+++ Working data +++

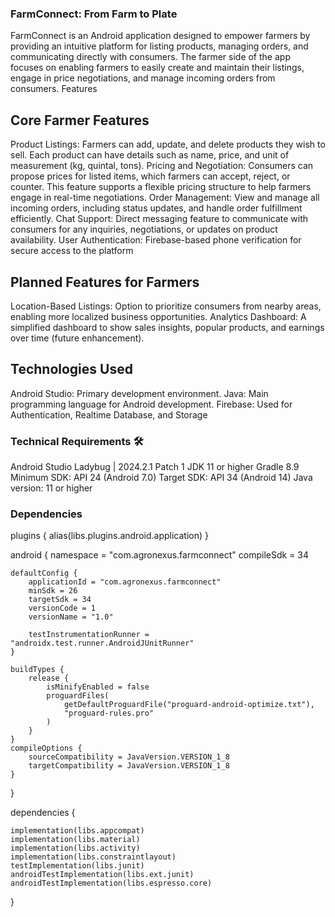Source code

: ### FarmConnect: From Farm to Plate
FarmConnect is an Android application designed to empower farmers by providing an intuitive platform for listing products, managing orders, and communicating directly with consumers. 
The farmer side of the app focuses on enabling farmers to easily create and maintain their listings, engage in price negotiations, and manage incoming orders from consumers.
Features
## Core Farmer Features
 Product Listings: Farmers can add, update, and delete products they wish to sell. Each product can have details such as name, price, and unit of measurement (kg, quintal, tons).
 Pricing and Negotiation: Consumers can propose prices for listed items, which farmers can accept, reject, or counter. This feature supports a flexible pricing structure to help farmers engage in real-time negotiations.
Order Management: View and manage all incoming orders, including status updates, and handle order fulfillment efficiently.
Chat Support: Direct messaging feature to communicate with consumers for any inquiries, negotiations, or updates on product availability.
User Authentication: Firebase-based phone verification for secure access to the platform
## Planned Features for Farmers
Location-Based Listings: Option to prioritize consumers from nearby areas, enabling more localized business opportunities.
Analytics Dashboard: A simplified dashboard to show sales insights, popular products, and earnings over time (future enhancement).
## Technologies Used
Android Studio: Primary development environment.
Java: Main programming language for Android development.
Firebase: Used for Authentication, Realtime Database, and Storage
### Technical Requirements 🛠️
Android Studio Ladybug | 2024.2.1 Patch 1
JDK 11 or higher
Gradle 8.9
Minimum SDK: API 24 (Android 7.0)
Target SDK: API 34 (Android 14)
Java version: 11 or higher
### Dependencies
plugins {
    alias(libs.plugins.android.application)
}

android {
    namespace = "com.agronexus.farmconnect"
    compileSdk = 34

    defaultConfig {
        applicationId = "com.agronexus.farmconnect"
        minSdk = 26
        targetSdk = 34
        versionCode = 1
        versionName = "1.0"

        testInstrumentationRunner = "androidx.test.runner.AndroidJUnitRunner"
    }

    buildTypes {
        release {
            isMinifyEnabled = false
            proguardFiles(
                getDefaultProguardFile("proguard-android-optimize.txt"),
                "proguard-rules.pro"
            )
        }
    }
    compileOptions {
        sourceCompatibility = JavaVersion.VERSION_1_8
        targetCompatibility = JavaVersion.VERSION_1_8
    }
}

dependencies {

    implementation(libs.appcompat)
    implementation(libs.material)
    implementation(libs.activity)
    implementation(libs.constraintlayout)
    testImplementation(libs.junit)
    androidTestImplementation(libs.ext.junit)
    androidTestImplementation(libs.espresso.core)
}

+++

What the task requires: Show every line of the data in which the word "agronexus" appears.

Answer section:
    namespace = "com.agronexus.farmconnect"
        applicationId = "com.agronexus.farmconnect"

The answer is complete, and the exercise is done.